Сейчас у меня живут три поэта: Уткин, Жаров, Безыменский. Талантливы. Особенно — первый. Этот — далеко пойдет. Жаров — тоже. Интересно с ними.
Вот — курьез: Жан Жироду, писатель, коего я, кстати сказать, не долюбливаю, нашел, что в «Деле Артамоновых» первое и самое значительное лицо — Тихон Вялов.
Не отвяжусь от начальства, пока не заставлю оное издать соб[рание] соч[инений] Ваших. Так хочу читать. И, знаете, это — общее желание: читать. Мамина с жадностью читают. Страшно идет книга. Ну, всего доброго! Страшно буду рад побывать у Вас!
Следующее письмо было последним из писем А. М. перед его приездом к нам:
Дорогой Сергей Николаевич, а Вы, чувствуется, редко хороший, очень настоящий человек! Это я — по поводу Вашего последнего письма, так человечески прекрасно обласкали Вы меня. И — тем более прекрасно, что ведь между нами, наверное, существует некое непримиримое разноречие в наших отношениях к миру, к людям.

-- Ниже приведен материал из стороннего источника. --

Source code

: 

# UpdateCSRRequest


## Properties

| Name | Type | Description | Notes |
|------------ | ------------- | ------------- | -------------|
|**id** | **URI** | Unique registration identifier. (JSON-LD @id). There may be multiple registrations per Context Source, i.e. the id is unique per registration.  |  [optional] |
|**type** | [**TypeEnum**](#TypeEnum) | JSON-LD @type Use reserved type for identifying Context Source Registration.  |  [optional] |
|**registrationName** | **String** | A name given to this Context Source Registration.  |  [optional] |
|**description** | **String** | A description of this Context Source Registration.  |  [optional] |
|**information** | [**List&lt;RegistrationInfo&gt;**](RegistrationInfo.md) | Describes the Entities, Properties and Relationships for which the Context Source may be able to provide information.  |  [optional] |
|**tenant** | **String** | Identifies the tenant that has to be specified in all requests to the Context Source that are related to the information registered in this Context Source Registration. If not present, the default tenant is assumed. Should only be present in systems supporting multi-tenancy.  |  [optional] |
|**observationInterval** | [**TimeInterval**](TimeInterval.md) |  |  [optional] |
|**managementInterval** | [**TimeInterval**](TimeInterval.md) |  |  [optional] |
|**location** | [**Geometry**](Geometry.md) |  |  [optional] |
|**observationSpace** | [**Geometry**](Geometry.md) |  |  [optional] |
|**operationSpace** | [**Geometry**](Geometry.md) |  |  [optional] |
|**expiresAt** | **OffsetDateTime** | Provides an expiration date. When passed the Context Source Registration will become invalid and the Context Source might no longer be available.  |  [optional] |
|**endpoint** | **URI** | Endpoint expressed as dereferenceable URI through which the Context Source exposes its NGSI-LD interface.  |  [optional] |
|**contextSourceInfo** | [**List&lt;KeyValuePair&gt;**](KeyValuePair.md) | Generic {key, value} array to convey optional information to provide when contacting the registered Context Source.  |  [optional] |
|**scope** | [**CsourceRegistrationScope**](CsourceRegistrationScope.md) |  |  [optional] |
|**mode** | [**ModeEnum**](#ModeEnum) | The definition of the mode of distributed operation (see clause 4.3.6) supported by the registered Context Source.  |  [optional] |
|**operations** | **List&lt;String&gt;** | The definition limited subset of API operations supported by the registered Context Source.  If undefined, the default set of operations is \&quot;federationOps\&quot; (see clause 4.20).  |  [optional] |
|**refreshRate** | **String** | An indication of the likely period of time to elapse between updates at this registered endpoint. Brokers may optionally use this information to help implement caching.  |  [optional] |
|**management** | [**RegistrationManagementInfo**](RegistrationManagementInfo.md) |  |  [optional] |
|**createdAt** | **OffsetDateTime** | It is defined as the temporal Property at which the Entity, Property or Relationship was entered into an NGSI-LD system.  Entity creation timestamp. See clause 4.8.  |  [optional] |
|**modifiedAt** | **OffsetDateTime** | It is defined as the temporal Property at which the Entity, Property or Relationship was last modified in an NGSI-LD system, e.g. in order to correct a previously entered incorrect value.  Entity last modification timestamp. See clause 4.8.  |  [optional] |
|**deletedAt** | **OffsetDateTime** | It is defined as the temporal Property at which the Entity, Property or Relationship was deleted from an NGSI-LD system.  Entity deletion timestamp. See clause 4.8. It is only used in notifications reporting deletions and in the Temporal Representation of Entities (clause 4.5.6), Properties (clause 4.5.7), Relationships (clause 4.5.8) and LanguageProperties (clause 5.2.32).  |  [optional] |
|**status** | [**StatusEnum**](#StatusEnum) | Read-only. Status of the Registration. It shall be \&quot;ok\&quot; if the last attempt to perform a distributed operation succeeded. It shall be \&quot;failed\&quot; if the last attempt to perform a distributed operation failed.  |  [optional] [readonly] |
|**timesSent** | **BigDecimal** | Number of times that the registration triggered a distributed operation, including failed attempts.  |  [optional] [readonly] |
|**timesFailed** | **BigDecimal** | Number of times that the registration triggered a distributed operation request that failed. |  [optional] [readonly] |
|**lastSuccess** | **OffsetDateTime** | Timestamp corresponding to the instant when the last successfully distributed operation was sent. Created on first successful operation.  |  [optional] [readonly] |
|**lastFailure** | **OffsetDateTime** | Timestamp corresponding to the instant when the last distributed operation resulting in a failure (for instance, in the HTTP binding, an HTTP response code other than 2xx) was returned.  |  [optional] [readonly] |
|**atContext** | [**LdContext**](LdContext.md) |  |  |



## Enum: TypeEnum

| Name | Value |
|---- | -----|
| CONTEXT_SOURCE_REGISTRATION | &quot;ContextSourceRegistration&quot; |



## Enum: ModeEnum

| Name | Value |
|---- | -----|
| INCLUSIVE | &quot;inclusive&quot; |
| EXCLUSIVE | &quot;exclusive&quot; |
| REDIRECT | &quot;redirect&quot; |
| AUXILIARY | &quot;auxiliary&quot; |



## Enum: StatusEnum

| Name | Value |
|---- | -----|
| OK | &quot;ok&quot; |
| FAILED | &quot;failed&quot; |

А при разноречии единодушие в чем-то особенно чудесно! Спасибо Вам!
А юбилей — штука, действительно, тяжкая. Невыносимо «знаменит» я, грешный. И мне все кажется, что в этой «знаменитости» есть какое-то недоразумение. Разумеется, многое очень волнует меня, даже как-то потрясает. Например: поздравление от глухонемых. Это — вроде удара молотком по сердцу. Когда я представил себе несколько десятков людей, беседующих пальцами — честное слово! — сам как будто ослеп и онемел. А представить я мог: в 20 г. в Петербурге я был на митинге глухонемых. Это нечто потрясающее и дьявольское. Вы вообразите только: сидят безгласные люди, и безгласный человек с эстрады делает им [доклад], показывает необыкновенно быстрые, даже яростные свои пальцы, и они вдруг — рукоплещут. Когда же кончился митинг и они все безмолвно заговорили, показывая друг другу разнообразные кукиши, ну, тут уж я сбежал. Неизреченно, неизобразимо, недоступно ни Свифту, ни Брегейлю, ни Босху и никаким иным фантастам. Был момент, когда мне показалось, что пальцы звучат. Потом дважды пробовал написать это, — выходило идиотски плоско и бессильно. […]
Американцы все еще не платят денег за В[ашу] книгу, это у них — «в порядке вещей». Пишут, что еще «не покрыли расходов по изданию и переводу». Конечно — врут. Об американцах я вспомнил так неуместно, тоже в связи с «юбилеем».
Прилагаю маленькое предисловие к переводу В[аших] книг на мадьярский язык. Простите, что так мало вразумительно и кратко, мадьяр прорвало вдруг, и они меня заторопили. Эти — заплатят.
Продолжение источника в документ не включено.